Dreamer #151

Rohan138 · 2022-06-05T06:07:54Z

Types of changes

Still a WIP, but I've managed to add most of Dreamer. The main thing left is computing the loss in planning/dreamer_agent/DreamerAgent::train().

Docs change / refactoring / dependency upgrade
Bug fix (non-breaking change which fixes an issue)
New feature (non-breaking change which adds functionality)
Breaking change (fix or feature that would cause existing functionality to change)

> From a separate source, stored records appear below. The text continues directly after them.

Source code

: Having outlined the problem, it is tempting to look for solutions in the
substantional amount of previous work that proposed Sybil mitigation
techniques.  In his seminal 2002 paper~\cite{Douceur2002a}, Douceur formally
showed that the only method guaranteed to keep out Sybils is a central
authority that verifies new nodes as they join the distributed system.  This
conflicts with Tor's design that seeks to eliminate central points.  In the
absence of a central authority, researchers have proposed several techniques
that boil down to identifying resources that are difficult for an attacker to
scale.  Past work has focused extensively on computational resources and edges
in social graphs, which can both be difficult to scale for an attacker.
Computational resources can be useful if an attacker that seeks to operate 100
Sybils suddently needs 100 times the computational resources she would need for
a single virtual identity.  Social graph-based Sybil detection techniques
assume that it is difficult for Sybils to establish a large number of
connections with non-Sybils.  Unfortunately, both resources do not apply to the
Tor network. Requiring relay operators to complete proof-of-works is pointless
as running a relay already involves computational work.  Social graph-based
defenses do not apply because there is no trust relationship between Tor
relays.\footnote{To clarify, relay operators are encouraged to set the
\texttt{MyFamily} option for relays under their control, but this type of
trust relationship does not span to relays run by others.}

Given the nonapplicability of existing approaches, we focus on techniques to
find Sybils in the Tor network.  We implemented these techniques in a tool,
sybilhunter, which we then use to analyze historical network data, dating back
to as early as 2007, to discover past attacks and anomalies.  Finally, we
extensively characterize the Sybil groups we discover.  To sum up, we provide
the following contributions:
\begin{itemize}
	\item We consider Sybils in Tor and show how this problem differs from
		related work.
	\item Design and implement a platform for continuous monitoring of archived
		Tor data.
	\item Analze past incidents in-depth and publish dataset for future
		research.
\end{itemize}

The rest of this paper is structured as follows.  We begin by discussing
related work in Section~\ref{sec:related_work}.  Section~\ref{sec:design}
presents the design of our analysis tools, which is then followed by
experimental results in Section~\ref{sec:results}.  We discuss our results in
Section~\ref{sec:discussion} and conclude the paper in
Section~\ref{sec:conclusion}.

Motivation and Context / Related issue

How Has This Been Tested (if it applies)

Checklist

The documentation is up-to-date with the changes I made.
I have read the CONTRIBUTING document and completed the CLA (see CONTRIBUTING).
All tests passed, and additional code has been covered with new tests.

luisenp · 2022-06-10T14:51:57Z

Hi @Rohan138, took a quick high-level glance and so far it looks good. I will start looking at the code in algorithms/dreamer and the DreamerAgent more closely now.

I noticed you added some changes to other files like the pre-commit config, the requirements, pyproject.toml, etc. Were you running into some errors? If that's the case, would you mind opening a separate PR for these?

luisenp · 2022-06-10T15:11:02Z

@Rohan138 trying to pull from your fork as shown below, but I run into access permission errors. Could you see if I can get read access?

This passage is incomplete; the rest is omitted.